Wenn Künstler auf die Barrikaden gehen, hat die Demokratie ein Problem
Nach der Besetzung und Räumung der Thyssen Krupp Brache wird erneut klar, dass man in der einstigen Kulturhauptstadt Essen wieder einmal versagt hat im Umgang mit, nach Unterstützung rufenden, jungen Leuten, die bereit sind engagiert und kreativ ihre und die kulturelle Zukunft ihrer Stadt in die Hand zu nehmen.

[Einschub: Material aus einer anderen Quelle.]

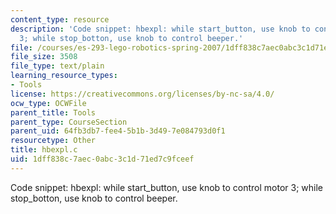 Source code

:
 ```yaml
---
content_type: resource
description: 'Code snippet: hbexpl: while start_button, use knob to control motor
  3; while stop_botton, use knob to control beeper.'
file: /courses/es-293-lego-robotics-spring-2007/1dff838c7aec0abc3c1d71ed7c9fceef_hbexpl.c
file_size: 3508
file_type: text/plain
learning_resource_types:
- Tools
license: https://creativecommons.org/licenses/by-nc-sa/4.0/
ocw_type: OCWFile
parent_title: Tools
parent_type: CourseSection
parent_uid: 64fb3db7-fee4-5b1b-3d49-7e084793d0f1
resourcetype: Other
title: hbexpl.c
uid: 1dff838c-7aec-0abc-3c1d-71ed7c9fceef
---
```

Code snippet: hbexpl: while start_button, use knob to control motor 3; while stop_botton, use knob to control beeper. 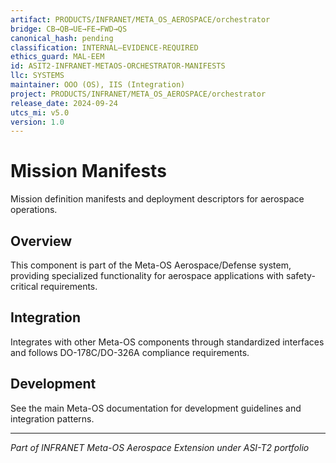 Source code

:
 ```yaml
---
artifact: PRODUCTS/INFRANET/META_OS_AEROSPACE/orchestrator
bridge: CB→QB→UE→FE→FWD→QS
canonical_hash: pending
classification: INTERNAL–EVIDENCE-REQUIRED
ethics_guard: MAL-EEM
id: ASIT2-INFRANET-METAOS-ORCHESTRATOR-MANIFESTS
llc: SYSTEMS
maintainer: OOO (OS), IIS (Integration)
project: PRODUCTS/INFRANET/META_OS_AEROSPACE/orchestrator
release_date: 2024-09-24
utcs_mi: v5.0
version: 1.0
---
```


# Mission Manifests

Mission definition manifests and deployment descriptors for aerospace operations.

## Overview

This component is part of the Meta-OS Aerospace/Defense system, providing specialized functionality for aerospace applications with safety-critical requirements.

## Integration

Integrates with other Meta-OS components through standardized interfaces and follows DO-178C/DO-326A compliance requirements.

## Development

See the main Meta-OS documentation for development guidelines and integration patterns.

---

*Part of INFRANET Meta-OS Aerospace Extension under ASI-T2 portfolio* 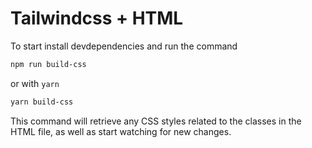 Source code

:# Tailwindcss + HTML

To start install devdependencies and run the command

```bash
npm run build-css
```
or with `yarn`

```bash
yarn build-css
```

This command will retrieve any CSS styles related to the classes in the HTML file, as well as start watching for new changes.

Schon der Versuch im letzten Jahr, die Bärendelle in ein autonomes Kulturzentrum umzuwandeln war an der Ignoranz der Verwaltung gescheitert, an ihrem autoritären Selbstverständnis und dem strengen Spardiktat, was jede Gestaltungsinitiative aus der Stadtgesellschaft im Keim erstickt.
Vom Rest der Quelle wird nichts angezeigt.